Is Blue Monday hiding wider mental health issues in the workplace?

Date: Monday, 20th January, 2020

How is your Monday going?  It is the start of a new week, probably lots to do, reading and actioning emails and maybe planning ahead for yourself and your team members.

But did you know that today is “Blue Monday”, supposedly the most depressing day of the year.

It is calculated using a series of factors in a (not particularly scientific) mathematical formula. The factors are: the weather, debt level (specifically, the difference between debt and our ability to pay), the amount of time since Christmas, time since failing our new year’s resolutions, low motivational levels and the feeling of a need to take charge of the situation.

It’s also right in the middle of a period when employee absences are likely to be high and this is a challenge that a lot of businesses we work with face every year. January is a long month and employees may not be able to face coming into work especially when you add financial woes into the mix.

However, not all psychologists agree with the simplistic description of Blue Monday, “The reality is there’s no such thing as the most depressing day of the year and it trivialises serious mental health issues” says Dr. Mark Winwood, Director of Psychological Services at AXA PPP healthcare.  “Mental Health and Mental illness is an ongoing matter and achieving a good work-life balance is important to being a healthier you”.

According to the mental health charity Mind, one in six workers is experiencing common mental health problems, including anxiety and depression, at any one time. For many, the workplace is the epicentre of the problem, and with an estimated 300,000 jobs lost each year as a result of mental illness, it is clear that this is a crisis that needs addressing.

Mental health issues often create a pattern of short-term sickness absence, and sufferers often find it easier to face disciplinary action for faking a sickie than to admit they have a mental health issue because of the stigma attached.  Not only does being in trouble make them feel even worse, it also prevents them from getting the support they could get if their managers were aware of the problem.

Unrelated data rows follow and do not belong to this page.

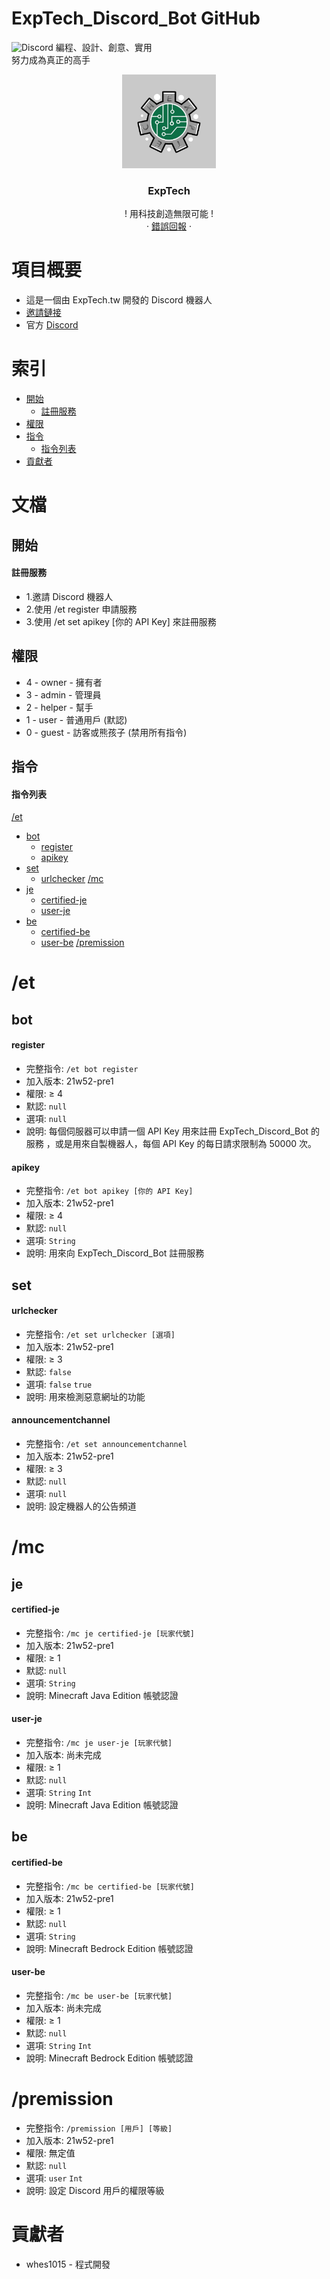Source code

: # ExpTech_Discord_Bot GitHub
<img alt="Discord" src="https://img.shields.io/discord/857181425908318218">
編程、設計、創意、實用
<br>
努力成為真正的高手
<br />
<p align="center">
  <a href="https://github.com/ExpTech-tw/Example/">
    <img src="image/ExpTech.png" alt="ExpTech" width="150" height="150">
  </a>
  <h3 align="center">ExpTech</h3>
  <p align="center">
    ! 用科技創造無限可能 !
    <br />
    ·
    <a href="https://github.com/ExpTech-tw/Example/issues">錯誤回報</a>
    ·
  </p>
</p>

# 項目概要
* 這是一個由 ExpTech.tw 開發的 Discord 機器人
* [邀請鏈接]( https://reurl.cc/Xloo6D)
* 官方 [Discord](https://discord.gg/rkPu3msUf3)

# 索引
- [開始](#開始)
  - [註冊服務](#註冊服務)
- [權限](#權限)
- [指令](#指令)
  - [指令列表](#指令列表)
- [貢獻者](#貢獻者)

# 文檔
## 開始
#### 註冊服務
* 1.邀請 Discord 機器人
* 2.使用 /et register 申請服務
* 3.使用 /et set apikey [你的 API Key] 來註冊服務

## 權限
- 4 - owner - 擁有者
- 3 - admin - 管理員
- 2 - helper - 幫手
- 1 - user - 普通用戶 (默認)
- 0 - guest - 訪客或熊孩子 (禁用所有指令)

## 指令
#### 指令列表
[/et](#et)
- [bot](#bot)
  - [register](#register)
  - [apikey](#apikey)
- [set](#set)
  - [urlchecker](#urlchecker)
[/mc](#mc)
- [je](#je)
  - [certified-je](#certified-je)
  - [user-je](#user-je)
- [be](#be)
  - [certified-be](#certified-be)
  - [user-be](#user-be)
[/premission](#premission)

# /et
## bot
#### register 
- 完整指令: ```/et bot register```
- 加入版本: 21w52-pre1
- 權限: ≥ 4
- 默認: ```null```
- 選項: ```null```
- 說明: 每個伺服器可以申請一個 API Key 用來註冊 ExpTech_Discord_Bot 的服務
，或是用來自製機器人，每個 API Key 的每日請求限制為 50000 次。

#### apikey
- 完整指令: ```/et bot apikey [你的 API Key]```
- 加入版本: 21w52-pre1
- 權限: ≥ 4
- 默認: ```null```
- 選項: ```String```
- 說明: 用來向 ExpTech_Discord_Bot 註冊服務

## set
#### urlchecker
- 完整指令: ```/et set urlchecker [選項]```
- 加入版本: 21w52-pre1
- 權限: ≥ 3
- 默認: ```false```
- 選項: ```false``` ```true```
- 說明: 用來檢測惡意網址的功能

#### announcementchannel
- 完整指令: ```/et set announcementchannel```
- 加入版本: 21w52-pre1
- 權限: ≥ 3
- 默認: ```null```
- 選項: ```null```
- 說明: 設定機器人的公告頻道

# /mc
## je
#### certified-je
- 完整指令: ```/mc je certified-je [玩家代號]```
- 加入版本: 21w52-pre1
- 權限: ≥ 1
- 默認: ```null```
- 選項: ```String```
- 說明: Minecraft Java Edition 帳號認證

#### user-je
- 完整指令: ```/mc je user-je [玩家代號]```
- 加入版本: 尚未完成
- 權限: ≥ 1
- 默認: ```null```
- 選項: ```String``` ```Int```
- 說明: Minecraft Java Edition 帳號認證

## be
#### certified-be
- 完整指令: ```/mc be certified-be [玩家代號]```
- 加入版本: 21w52-pre1
- 權限: ≥ 1
- 默認: ```null```
- 選項: ```String```
- 說明: Minecraft Bedrock Edition 帳號認證

#### user-be
- 完整指令: ```/mc be user-be [玩家代號]```
- 加入版本: 尚未完成
- 權限: ≥ 1
- 默認: ```null```
- 選項: ```String``` ```Int```
- 說明: Minecraft Bedrock Edition 帳號認證

# /premission
- 完整指令: ```/premission [用戶] [等級]```
- 加入版本: 21w52-pre1
- 權限: 無定值
- 默認: ```null```
- 選項: ```user``` ```Int```
- 說明: 設定 Discord 用戶的權限等級

# 貢獻者
* whes1015 - 程式開發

Whatever your views, mental health isn’t something that can be solely tackled from the top down. Business owners and line managers need to take responsibility and recognise that they play a role in the well-being of their employees.

Dr. Winwood agrees that the “Monday Blues” can lead to less motivation, so employers should be looking at ways to improve on employee morale.

“If you think you workforce are lacking Monday motivation, identifying the reasons behind the low morale is key.  For example, improving the working environment is just one step to changing this.  Some minor improvements, such as better lighting, more comfortable chairs, or a supply of hot drinks, water and caffeine free alternatives may improve things for everyone and thus alter the mood”.

So Blue Monday might just be the right time to think about how you can ensure that your employees are happy, productive, and enjoying good mental health.

It has business benefits sure…  but it’s also simply the right thing to do.